Propriété foncière
Une forme de désir ou de besoin est l’attachement, qui est le désir, ou le besoin, de conserver ce qu’on a déjà acquis, d’une manière ou d’une autre, dans le passé, et qu’on considère comme sa propriété. Dans nos sociétés modernes, la propriété est un droit, et elle est réglementée et protégée par la loi. Pourtant, si on y réfléchit, la notion de propriété est assez abstraite, et ne semble pas être en accord avec les lois de la nature. Mais les lois imaginées par l’homme, pour satisfaire des désirs égoïstes (ou ceux de son espèce) sont rarement en accord avec les lois de la nature. L’ignorance, un des trois poisons qui afflige l’homme ordinaire, avec l’avidité et la malveillance, est précisément l’ignorance des lois de la nature, c’est-à-dire de la véritable nature de la réalité.

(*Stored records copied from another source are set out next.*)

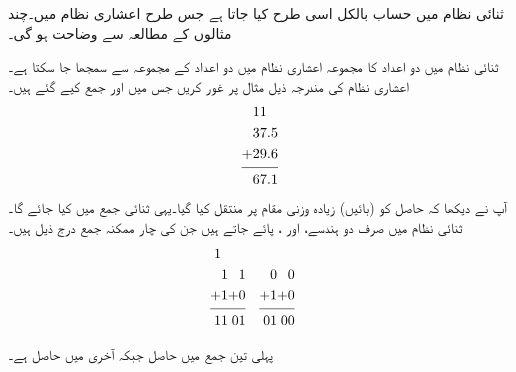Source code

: 	ثنائی نظام میں حساب بالکل اسی طرح کیا جاتا ہے جس طرح اعشاری نظام میں۔چند مثالوں کے مطالعہ سے  وضاحت ہو گی۔
	
	ثنائی نظام میں دو اعداد کا مجموعہ اعشاری نظام میں دو اعداد کے مجموعہ سے سمجھا جا سکتا ہے۔اعشاری نظام کی مندرجہ ذیل مثال پر غور کریں جس میں  اور      جمع کیے گئے ہیں۔
\begin{align*}
\begin{split}
&11\\
&37.5\\
+&29.6\\
\noalign{\smallskip}\hline\noalign{\smallskip}
&67.1
\end{split}
\end{align*}
آپ نے دیکھا کہ    حاصل  کو  (بائیں)   زیادہ  وزنی  مقام پر منتقل کیا   گیا۔یہی    ثنائی  جمع   میں کیا جائے گا۔ ثنائی نظام میں صرف دو ہندسے،   اور ، پائے جاتے ہیں جن  کی چار ممکنہ جمع درج ذیل ہیں۔
\begin{align*}
\begin{split}
1&\\
&1\\
+&1\\
\noalign{\smallskip}\hline\noalign{\smallskip}
1&1
\end{split}&
\begin{split}
&\\
&1\\
+&0\\
\noalign{\smallskip}\hline\noalign{\smallskip}
0&1
\end{split}&
\begin{split}
&\\
&0\\
+&1\\
\noalign{\smallskip}\hline\noalign{\smallskip}
0&1
\end{split}&
\begin{split}
&\\
&0\\
+&0\\
\noalign{\smallskip}\hline\noalign{\smallskip}
0&0
\end{split}
\end{align*}


پہلی تین جمع   میں حاصل   جبکہ آخری میں حاصل   ہے۔

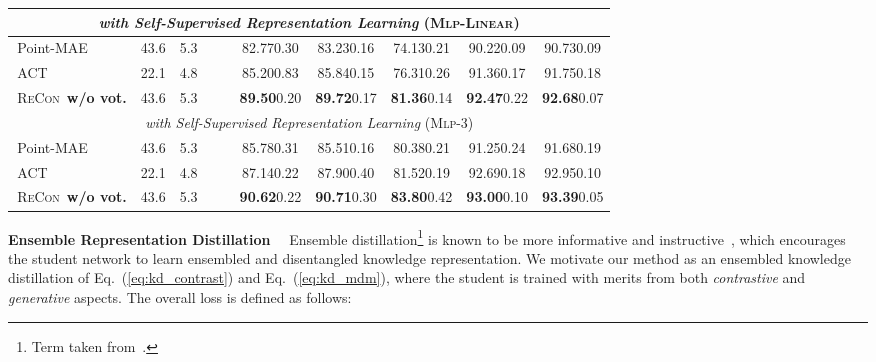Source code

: \documentclass{article}
\theoremstyle{plain}
\theoremstyle{definition}
\theoremstyle{remark}
\def\recon{{\scshape ReCon}}
\newcommand{\reconcolor}[1]{\textcolor{reconcolor}{#1}}
\newcommand{\vitcolor}[1]{\textcolor{vitcolor}{#1}}
\newcommand{\br}{\reconcolor{\,}} \newcommand{\bv}{\vitcolor{\,}}  \newcommand{\bs}{\vitcolor{\,}} \newcommand{\bh}{\reconcolor{\,}}
\begin{document}
\begin{table*}[ht!]
\begin{center}
{\begin{tabular}{lccccccccc}
\midrule[0.6pt]
\multicolumn{10}{c}{\textit{with Self-Supervised Representation Learning} ({\scshape Mlp-Linear})}\\
\midrule[0.6pt]
\br Point-MAE~\citep{PointMAE} & 43.6 & 5.3 &  &  & 82.770.30 & 83.230.16 & 74.130.21 & 90.220.09 & 90.730.09 \\
\bv ACT~\citep{ACT23} & 22.1 & 4.8 &  &  & 85.200.83 & 85.840.15 & 76.310.26 & 91.360.17 & 91.750.18 \\
\rowcolor{linecolor}\br\recon~\textbf{w/o vot.} & 43.6 & 5.3 &  &  & \textbf{89.50}0.20 & \textbf{89.72}0.17 & \textbf{81.36}0.14 & \textbf{92.47}0.22 & \textbf{92.68}0.07\\
\midrule[0.6pt]
\multicolumn{10}{c}{\textit{with Self-Supervised Representation Learning} ({\scshape Mlp-3})}\\
\midrule[0.6pt]
\br Point-MAE~\citep{PointMAE} & 43.6 & 5.3 &  &  & 85.780.31 & 85.510.16 & 80.380.21 & 91.250.24 & 91.680.19 \\
\bv ACT~\citep{ACT23} & 22.1 & 4.8 &  &  & 87.140.22 & 87.900.40 & 81.520.19 & 92.690.18 & 92.950.10 \\
\rowcolor{linecolor}\br\recon~\textbf{w/o vot.} & 43.6 & 5.3 &  &  & \textbf{90.62}0.22 & \textbf{90.71}0.30 & \textbf{83.80}0.42& \textbf{93.00}0.10 & \textbf{93.39}0.05\\
\bottomrule[0.95pt]
\end{tabular}
}
\end{center}
\vspace{-16pt}
\end{table*}
 
\textbf{Ensemble Representation Distillation}~~
Ensemble distillation\footnote{Term taken from~\citet{CRD20}.} is known to be more informative and instructive~\citep{CRD20,Feed20,MultiExpertKD,KDOverview22}, which encourages the student network to learn ensembled and disentangled knowledge representation. We motivate our method as an ensembled knowledge distillation of Eq.~(\ref{eq:kd_contrast}) and Eq.~(\ref{eq:kd_mdm}), where the student is trained with merits from both \textit{contrastive} and \textit{generative} aspects. The overall loss  is defined as follows:
\end{document}
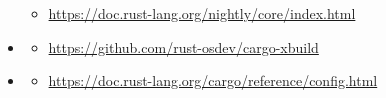 \documentclass{article}
\begin{document}
\begin{itemize}
    \begin{itemize}
        \item \url{https://doc.rust-lang.org/nightly/core/index.html}
    \end{itemize}
    \item \hypertarget{ref:cargo-xbuild}{\textbf{\color{medium}{Cargo XBuild}}}
    \begin{itemize}
        \item \url{https://github.com/rust-osdev/cargo-xbuild}
    \end{itemize}
    \item \hypertarget{ref:cargo-config}{\textbf{\color{medium}{Cargo Config}}}
    \begin{itemize}
        \item \url{https://doc.rust-lang.org/cargo/reference/config.html}
    \end{itemize}
 \end{itemize}
\end{document}
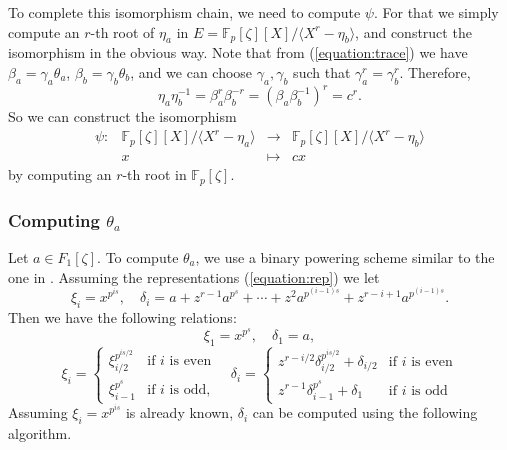 \documentclass[12pt]{article}
\theoremstyle{plain}
\theoremstyle{definition}
\def\F{\ensuremath{\mathbb{F}}}
\newcounter{algorithm}
\begin{document}
To complete this isomorphism chain, we need to compute $\psi$. For that we simply compute an $r$-th 
root of $\eta_a$ in $E = \F_p[\zeta][X] / \langle X^r - \eta_b \rangle$, and construct the 
isomorphism in the obvious way. Note that from (\ref{equation:trace}) we have $\beta_a = 
\gamma_a\theta_a$,  $\beta_b = \gamma_b\theta_b$, and we can choose $\gamma_a, \gamma_b$
such that $\gamma_a^r = \gamma_b^r$. Therefore, 
\[ \eta_a\eta_b^{-1} = \beta_a^r\beta_b^{-r} = (\beta_a\beta_b^{-1})^r = c^r. \] 
So we can construct the isomorphism
\begin{equation*}
	\begin{array}{rrll}
	\psi: & \F_p[\zeta][X] / \langle X^r - \eta_a \rangle & \longrightarrow & \F_p[\zeta][X] / 
	\langle X^r - \eta_b \rangle \\
	& x & \longmapsto & cx
	\end{array}
\end{equation*}
by computing an $r$-th root in $\F_p[\zeta]$.





\subsubsection{Computing $\theta_a$}

Let $a \in F_1[\zeta]$. To compute $\theta_a$, we use a binary powering scheme similar to the one 
in \cite{doliskanischost2011}. Assuming the representations (\ref{equation:rep}) we let 
\[
\xi_i = x^{p^{is}}, \quad
\delta_i = a + z^{r - 1}a^{p^s} + \cdots + z^2a^{p^{(i - 1)s}} + z^{r - i + 1} a^{p^{(i - 1)s}}.
\]
Then we have the following relations:
\[\xi_1 = x^{p^s}, \quad \delta_1 = a, \]
\[
\xi_i =
\begin{cases}
\xi_{i / 2}^{p^{is / 2}} & \text{if $i$ is even}  \\
\xi_{i - 1}^{p^s} & \text{if $i$ is odd,}
\end{cases} \quad
\delta_i=
\begin{cases}
z^{r - i / 2}\delta_{i / 2}^{p^{is / 2}} + \delta_{i / 2} & \text{if $i$ is even} \\
z^{r - 1}\delta_{i - 1}^{p^s} + \delta_1 & \text{if $i$ is odd}
\end{cases}
\]
Assuming $\xi_i = x^{p^{is}}$ is already known, $\delta_i$ can be computed using the following 
algorithm.
\end{document}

Envisageons d’abord l’attachement à des objets matériels, et leur propriété. Ces objets sont soit naturels (ils existent tels quels dans la nature) ou fabriqués par l’homme (avec au départ des matières premières naturelles, et avec les compétences du cerveau humain, qui est un organe naturel). Ces objets peuvent également être des êtres vivants, des animaux et dans certains cas des êtres humains. Ces objets, on a pu les acquérir de différentes manières, plus ou moins honnêtes : les hériter, les recevoir en cadeau, les échanger, les acheter, les prendre ou les voler, les créer ou les fabriquer (avec des matériaux acquis aussi de différentes manières). De la même façon qu’on peut les acquérir, on peut aussi céder ces objets, ou les détruire (la destruction étant une transformation).
Il faut noter qu’une des caractéristiques des objets matériels, c’est qu’ils sont impermanents, c’est-à-dire qu’ils ont une durée de vie limitée, après laquelle ils vont se détériorer, se transformer ou disparaître. Un fruit à une durée de vie courte de quelques jours, et une construction en pierre peut durer des millénaires.

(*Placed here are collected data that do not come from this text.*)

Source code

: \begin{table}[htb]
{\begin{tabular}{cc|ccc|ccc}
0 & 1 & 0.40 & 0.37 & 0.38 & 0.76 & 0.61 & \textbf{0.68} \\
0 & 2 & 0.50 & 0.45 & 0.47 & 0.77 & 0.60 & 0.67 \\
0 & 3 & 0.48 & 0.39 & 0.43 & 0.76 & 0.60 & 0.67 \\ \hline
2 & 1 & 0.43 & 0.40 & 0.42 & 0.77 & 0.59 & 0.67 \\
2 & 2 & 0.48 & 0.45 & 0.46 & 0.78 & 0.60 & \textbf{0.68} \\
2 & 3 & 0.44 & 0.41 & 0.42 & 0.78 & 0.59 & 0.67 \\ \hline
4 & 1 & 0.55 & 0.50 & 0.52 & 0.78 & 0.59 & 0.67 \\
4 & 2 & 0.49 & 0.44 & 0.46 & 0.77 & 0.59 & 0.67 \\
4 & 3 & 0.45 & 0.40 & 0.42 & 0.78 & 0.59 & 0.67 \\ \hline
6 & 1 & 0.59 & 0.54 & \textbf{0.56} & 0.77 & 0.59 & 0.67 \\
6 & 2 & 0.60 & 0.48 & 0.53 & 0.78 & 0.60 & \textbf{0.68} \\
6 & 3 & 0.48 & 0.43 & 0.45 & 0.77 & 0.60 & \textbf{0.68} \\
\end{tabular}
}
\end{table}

Une des premières bases de nos sociétés sédentaires, c’est la propriété foncière. Elle est régie par des lois très précises, et différentes selon les pays, qui définissent les procédures d’acquisition des terrains et l’usage qu’on peut en faire. Dans certains cas et dans certains pays, les terrains peuvent aussi être loués pour de longues périodes. À un certain moment, des territoires ont été morcelés et vendus ou donnés à leurs futurs propriétaires. Ensuite, ils peuvent être vendus ou transmis par héritage, et dans certains cas, soumis à une expropriation ou envahis de force. Il existe des terrains privés, réservés dans la majorité des cas uniquement à leurs propriétaires, et des terrains publics, dont l’accès est ouvert à tous, dans les limites de conditions et de régulations. Dans certains cas, la propriété foncière peut concerner les constructions seules, sans le terrain, ou même des parties d’une construction (comme dans la propriété par étage).

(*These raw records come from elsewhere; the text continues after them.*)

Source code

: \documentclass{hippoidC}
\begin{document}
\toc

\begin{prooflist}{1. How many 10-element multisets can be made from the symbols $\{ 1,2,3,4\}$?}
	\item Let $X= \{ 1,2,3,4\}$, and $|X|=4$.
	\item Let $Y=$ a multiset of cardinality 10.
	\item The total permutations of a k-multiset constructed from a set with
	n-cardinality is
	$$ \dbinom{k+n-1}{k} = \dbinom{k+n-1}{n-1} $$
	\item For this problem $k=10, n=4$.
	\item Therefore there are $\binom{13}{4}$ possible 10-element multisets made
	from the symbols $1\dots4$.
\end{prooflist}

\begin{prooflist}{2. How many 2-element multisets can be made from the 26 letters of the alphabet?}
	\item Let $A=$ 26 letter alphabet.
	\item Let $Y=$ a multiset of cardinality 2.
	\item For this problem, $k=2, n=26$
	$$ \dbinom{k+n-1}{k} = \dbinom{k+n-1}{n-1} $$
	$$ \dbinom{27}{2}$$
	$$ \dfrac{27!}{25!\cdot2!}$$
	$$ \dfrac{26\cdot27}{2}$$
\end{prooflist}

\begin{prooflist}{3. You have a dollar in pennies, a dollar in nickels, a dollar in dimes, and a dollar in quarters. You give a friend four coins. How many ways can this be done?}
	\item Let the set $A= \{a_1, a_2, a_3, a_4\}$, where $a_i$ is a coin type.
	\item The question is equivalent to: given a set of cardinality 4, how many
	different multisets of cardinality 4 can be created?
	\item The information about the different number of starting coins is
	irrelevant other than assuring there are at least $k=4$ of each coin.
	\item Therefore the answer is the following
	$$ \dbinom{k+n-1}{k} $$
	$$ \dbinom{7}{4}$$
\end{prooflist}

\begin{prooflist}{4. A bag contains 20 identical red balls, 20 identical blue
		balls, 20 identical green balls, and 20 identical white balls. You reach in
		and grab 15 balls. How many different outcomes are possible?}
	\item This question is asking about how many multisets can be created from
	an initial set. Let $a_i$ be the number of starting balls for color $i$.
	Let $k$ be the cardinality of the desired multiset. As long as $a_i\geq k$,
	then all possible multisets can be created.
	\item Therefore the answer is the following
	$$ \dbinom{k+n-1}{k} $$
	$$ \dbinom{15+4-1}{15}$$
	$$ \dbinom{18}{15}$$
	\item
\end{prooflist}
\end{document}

La propriété foncière est un des piliers de nos sociétés, et les gens sont très attachés à leurs terrains, où ils se sentent chez eux, qui leur semble difficilement aliénables et leur donne un sentiment de sécurité, en tout cas comme placement financier. Mais un terrain est un bien statique, qu’on ne peut pas emmener avec soi si on désire déménager, ou si on doit fuir un régime totalitaire, un envahisseur ou des catastrophes naturelles. La plupart des constructions qu’on effectuera sur le terrain ne seront pas non plus transportables ailleurs, mais elles donneront une valeur supplémentaire au terrain.
Dans nos sociétés modernes, la propriété foncière est une des premières aspirations de la plupart des gens. Ils sont prêts à faire de gros emprunts et à travailler, souvent comme des esclaves, pendant la plus grande partie de leur vie, afin d’avoir une maison ou un appartement qui leur appartient. Et même si leurs enfants vont en hériter à leur mort, ceux-ci vont généralement acheter leur propre maison à crédit avant la mort de leurs parents. Le marché immobilier, et tout ce qui en dépend (notamment le marché de la construction), est un secteur important du système capitaliste qui est en train de détruire la planète et de menacer la survie de l’humanité.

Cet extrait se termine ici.